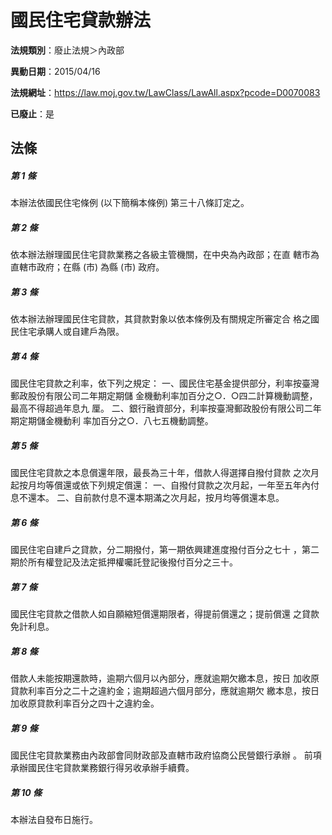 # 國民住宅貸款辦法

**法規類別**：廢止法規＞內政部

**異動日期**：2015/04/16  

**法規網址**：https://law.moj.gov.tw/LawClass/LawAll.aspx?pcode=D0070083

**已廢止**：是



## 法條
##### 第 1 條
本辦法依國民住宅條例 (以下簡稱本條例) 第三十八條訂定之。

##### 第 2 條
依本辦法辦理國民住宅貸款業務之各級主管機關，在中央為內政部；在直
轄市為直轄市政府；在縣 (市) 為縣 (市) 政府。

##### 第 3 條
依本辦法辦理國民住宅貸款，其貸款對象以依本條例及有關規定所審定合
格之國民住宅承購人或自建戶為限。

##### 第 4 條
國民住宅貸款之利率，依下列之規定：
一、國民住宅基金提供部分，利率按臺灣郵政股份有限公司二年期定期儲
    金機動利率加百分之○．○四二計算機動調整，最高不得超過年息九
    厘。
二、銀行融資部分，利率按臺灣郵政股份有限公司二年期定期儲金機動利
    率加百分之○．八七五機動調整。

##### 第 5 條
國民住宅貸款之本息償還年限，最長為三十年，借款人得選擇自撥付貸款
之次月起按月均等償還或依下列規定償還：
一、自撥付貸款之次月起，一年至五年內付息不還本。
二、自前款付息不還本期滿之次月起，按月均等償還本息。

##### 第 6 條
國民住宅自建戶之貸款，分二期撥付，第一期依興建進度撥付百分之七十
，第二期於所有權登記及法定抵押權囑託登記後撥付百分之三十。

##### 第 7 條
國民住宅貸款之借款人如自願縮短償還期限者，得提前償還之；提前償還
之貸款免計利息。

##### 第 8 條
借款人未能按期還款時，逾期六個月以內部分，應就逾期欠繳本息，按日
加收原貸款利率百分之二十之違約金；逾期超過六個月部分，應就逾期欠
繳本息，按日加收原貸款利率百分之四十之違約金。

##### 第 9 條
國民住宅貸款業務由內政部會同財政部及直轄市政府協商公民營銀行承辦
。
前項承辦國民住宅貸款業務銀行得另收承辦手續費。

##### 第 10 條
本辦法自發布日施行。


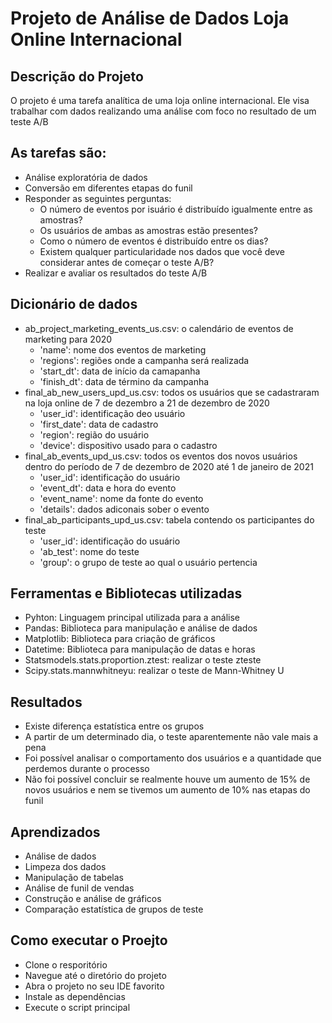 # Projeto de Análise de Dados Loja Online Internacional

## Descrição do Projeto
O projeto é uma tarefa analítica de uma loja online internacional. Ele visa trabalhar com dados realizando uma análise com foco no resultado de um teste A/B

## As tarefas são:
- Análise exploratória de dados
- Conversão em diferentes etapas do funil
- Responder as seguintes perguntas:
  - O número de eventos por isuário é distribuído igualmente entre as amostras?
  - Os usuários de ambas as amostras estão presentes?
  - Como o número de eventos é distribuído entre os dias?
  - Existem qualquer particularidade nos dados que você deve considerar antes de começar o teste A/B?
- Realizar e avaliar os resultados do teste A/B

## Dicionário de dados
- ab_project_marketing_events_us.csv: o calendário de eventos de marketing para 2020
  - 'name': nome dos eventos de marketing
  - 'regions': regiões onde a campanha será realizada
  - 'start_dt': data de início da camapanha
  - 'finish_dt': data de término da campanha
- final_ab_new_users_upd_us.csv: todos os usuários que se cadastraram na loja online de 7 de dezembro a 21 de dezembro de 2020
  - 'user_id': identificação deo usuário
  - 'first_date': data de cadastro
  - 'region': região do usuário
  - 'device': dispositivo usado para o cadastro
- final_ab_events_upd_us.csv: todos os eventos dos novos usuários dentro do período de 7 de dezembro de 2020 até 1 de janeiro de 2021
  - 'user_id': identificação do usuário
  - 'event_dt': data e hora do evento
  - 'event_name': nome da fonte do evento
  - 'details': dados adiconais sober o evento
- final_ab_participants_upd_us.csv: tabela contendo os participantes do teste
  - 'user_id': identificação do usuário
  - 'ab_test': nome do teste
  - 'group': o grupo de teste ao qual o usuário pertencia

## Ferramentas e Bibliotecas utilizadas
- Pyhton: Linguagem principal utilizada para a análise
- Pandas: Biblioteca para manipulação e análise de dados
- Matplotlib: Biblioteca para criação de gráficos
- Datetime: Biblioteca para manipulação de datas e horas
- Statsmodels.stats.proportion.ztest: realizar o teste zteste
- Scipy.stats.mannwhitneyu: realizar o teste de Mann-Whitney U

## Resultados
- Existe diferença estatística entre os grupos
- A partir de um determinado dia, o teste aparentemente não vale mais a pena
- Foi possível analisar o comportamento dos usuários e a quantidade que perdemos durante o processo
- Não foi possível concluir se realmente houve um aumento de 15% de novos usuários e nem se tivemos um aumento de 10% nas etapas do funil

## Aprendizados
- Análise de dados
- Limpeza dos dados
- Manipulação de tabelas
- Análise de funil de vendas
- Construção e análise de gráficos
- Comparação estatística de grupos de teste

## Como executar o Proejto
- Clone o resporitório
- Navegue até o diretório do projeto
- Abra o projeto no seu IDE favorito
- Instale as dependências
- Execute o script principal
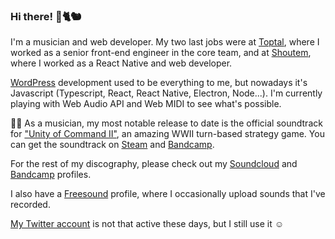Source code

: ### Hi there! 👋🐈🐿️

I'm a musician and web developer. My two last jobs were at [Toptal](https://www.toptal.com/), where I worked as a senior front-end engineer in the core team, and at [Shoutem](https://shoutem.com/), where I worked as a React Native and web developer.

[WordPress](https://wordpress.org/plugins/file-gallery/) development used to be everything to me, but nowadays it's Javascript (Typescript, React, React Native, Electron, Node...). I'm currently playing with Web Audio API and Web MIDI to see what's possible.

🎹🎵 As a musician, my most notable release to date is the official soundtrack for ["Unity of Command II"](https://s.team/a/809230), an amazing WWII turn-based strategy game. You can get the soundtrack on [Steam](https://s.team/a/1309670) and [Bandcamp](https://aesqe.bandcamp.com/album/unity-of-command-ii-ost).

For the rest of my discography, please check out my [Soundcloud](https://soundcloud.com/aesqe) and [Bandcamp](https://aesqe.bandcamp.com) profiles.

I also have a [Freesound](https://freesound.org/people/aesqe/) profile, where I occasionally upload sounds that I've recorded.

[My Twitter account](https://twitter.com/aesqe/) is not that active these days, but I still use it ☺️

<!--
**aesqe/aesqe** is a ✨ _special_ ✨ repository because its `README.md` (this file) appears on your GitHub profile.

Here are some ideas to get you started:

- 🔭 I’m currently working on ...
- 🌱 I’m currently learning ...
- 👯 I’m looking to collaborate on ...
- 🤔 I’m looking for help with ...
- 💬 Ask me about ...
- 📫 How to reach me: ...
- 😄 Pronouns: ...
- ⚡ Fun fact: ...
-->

++++

ASSIGNMENT: For this exercise, restate the material exactly and skip every picture.

RESPONSE TO THIS EXERCISE:
 # 國民住宅貸款辦法

**法規類別**：廢止法規＞內政部

**異動日期**：2015/04/16  

**法規網址**：https://law.moj.gov.tw/LawClass/LawAll.aspx?pcode=D0070083

**已廢止**：是



## 法條
##### 第 1 條
本辦法依國民住宅條例 (以下簡稱本條例) 第三十八條訂定之。

##### 第 2 條
依本辦法辦理國民住宅貸款業務之各級主管機關，在中央為內政部；在直
轄市為直轄市政府；在縣 (市) 為縣 (市) 政府。

##### 第 3 條
依本辦法辦理國民住宅貸款，其貸款對象以依本條例及有關規定所審定合
格之國民住宅承購人或自建戶為限。

##### 第 4 條
國民住宅貸款之利率，依下列之規定：
一、國民住宅基金提供部分，利率按臺灣郵政股份有限公司二年期定期儲
    金機動利率加百分之○．○四二計算機動調整，最高不得超過年息九
    厘。
二、銀行融資部分，利率按臺灣郵政股份有限公司二年期定期儲金機動利
    率加百分之○．八七五機動調整。

##### 第 5 條
國民住宅貸款之本息償還年限，最長為三十年，借款人得選擇自撥付貸款
之次月起按月均等償還或依下列規定償還：
一、自撥付貸款之次月起，一年至五年內付息不還本。
二、自前款付息不還本期滿之次月起，按月均等償還本息。

##### 第 6 條
國民住宅自建戶之貸款，分二期撥付，第一期依興建進度撥付百分之七十
，第二期於所有權登記及法定抵押權囑託登記後撥付百分之三十。

##### 第 7 條
國民住宅貸款之借款人如自願縮短償還期限者，得提前償還之；提前償還
之貸款免計利息。

##### 第 8 條
借款人未能按期還款時，逾期六個月以內部分，應就逾期欠繳本息，按日
加收原貸款利率百分之二十之違約金；逾期超過六個月部分，應就逾期欠
繳本息，按日加收原貸款利率百分之四十之違約金。

##### 第 9 條
國民住宅貸款業務由內政部會同財政部及直轄市政府協商公民營銀行承辦
。
前項承辦國民住宅貸款業務銀行得另收承辦手續費。

##### 第 10 條
本辦法自發布日施行。


 # Projeto de Análise de Dados Loja Online Internacional

## Descrição do Projeto
O projeto é uma tarefa analítica de uma loja online internacional. Ele visa trabalhar com dados realizando uma análise com foco no resultado de um teste A/B

## As tarefas são:
- Análise exploratória de dados
- Conversão em diferentes etapas do funil
- Responder as seguintes perguntas:
  - O número de eventos por isuário é distribuído igualmente entre as amostras?
  - Os usuários de ambas as amostras estão presentes?
  - Como o número de eventos é distribuído entre os dias?
  - Existem qualquer particularidade nos dados que você deve considerar antes de começar o teste A/B?
- Realizar e avaliar os resultados do teste A/B

## Dicionário de dados
- ab_project_marketing_events_us.csv: o calendário de eventos de marketing para 2020
  - 'name': nome dos eventos de marketing
  - 'regions': regiões onde a campanha será realizada
  - 'start_dt': data de início da camapanha
  - 'finish_dt': data de término da campanha
- final_ab_new_users_upd_us.csv: todos os usuários que se cadastraram na loja online de 7 de dezembro a 21 de dezembro de 2020
  - 'user_id': identificação deo usuário
  - 'first_date': data de cadastro
  - 'region': região do usuário
  - 'device': dispositivo usado para o cadastro
- final_ab_events_upd_us.csv: todos os eventos dos novos usuários dentro do período de 7 de dezembro de 2020 até 1 de janeiro de 2021
  - 'user_id': identificação do usuário
  - 'event_dt': data e hora do evento
  - 'event_name': nome da fonte do evento
  - 'details': dados adiconais sober o evento
- final_ab_participants_upd_us.csv: tabela contendo os participantes do teste
  - 'user_id': identificação do usuário
  - 'ab_test': nome do teste
  - 'group': o grupo de teste ao qual o usuário pertencia

## Ferramentas e Bibliotecas utilizadas
- Pyhton: Linguagem principal utilizada para a análise
- Pandas: Biblioteca para manipulação e análise de dados
- Matplotlib: Biblioteca para criação de gráficos
- Datetime: Biblioteca para manipulação de datas e horas
- Statsmodels.stats.proportion.ztest: realizar o teste zteste
- Scipy.stats.mannwhitneyu: realizar o teste de Mann-Whitney U

## Resultados
- Existe diferença estatística entre os grupos
- A partir de um determinado dia, o teste aparentemente não vale mais a pena
- Foi possível analisar o comportamento dos usuários e a quantidade que perdemos durante o processo
- Não foi possível concluir se realmente houve um aumento de 15% de novos usuários e nem se tivemos um aumento de 10% nas etapas do funil

## Aprendizados
- Análise de dados
- Limpeza dos dados
- Manipulação de tabelas
- Análise de funil de vendas
- Construção e análise de gráficos
- Comparação estatística de grupos de teste

## Como executar o Proejto
- Clone o resporitório
- Navegue até o diretório do projeto
- Abra o projeto no seu IDE favorito
- Instale as dependências
- Execute o script principal
Source code

: ### Hi there! 👋🐈🐿️

I'm a musician and web developer. My two last jobs were at [Toptal](https://www.toptal.com/), where I worked as a senior front-end engineer in the core team, and at [Shoutem](https://shoutem.com/), where I worked as a React Native and web developer.

[WordPress](https://wordpress.org/plugins/file-gallery/) development used to be everything to me, but nowadays it's Javascript (Typescript, React, React Native, Electron, Node...). I'm currently playing with Web Audio API and Web MIDI to see what's possible.

🎹🎵 As a musician, my most notable release to date is the official soundtrack for ["Unity of Command II"](https://s.team/a/809230), an amazing WWII turn-based strategy game. You can get the soundtrack on [Steam](https://s.team/a/1309670) and [Bandcamp](https://aesqe.bandcamp.com/album/unity-of-command-ii-ost).

For the rest of my discography, please check out my [Soundcloud](https://soundcloud.com/aesqe) and [Bandcamp](https://aesqe.bandcamp.com) profiles.

I also have a [Freesound](https://freesound.org/people/aesqe/) profile, where I occasionally upload sounds that I've recorded.

[My Twitter account](https://twitter.com/aesqe/) is not that active these days, but I still use it ☺️

<!--
**aesqe/aesqe** is a ✨ _special_ ✨ repository because its `README.md` (this file) appears on your GitHub profile.

Here are some ideas to get you started:

- 🔭 I’m currently working on ...
- 🌱 I’m currently learning ...
- 👯 I’m looking to collaborate on ...
- 🤔 I’m looking for help with ...
- 💬 Ask me about ...
- 📫 How to reach me: ...
- 😄 Pronouns: ...
- ⚡ Fun fact: ...
-->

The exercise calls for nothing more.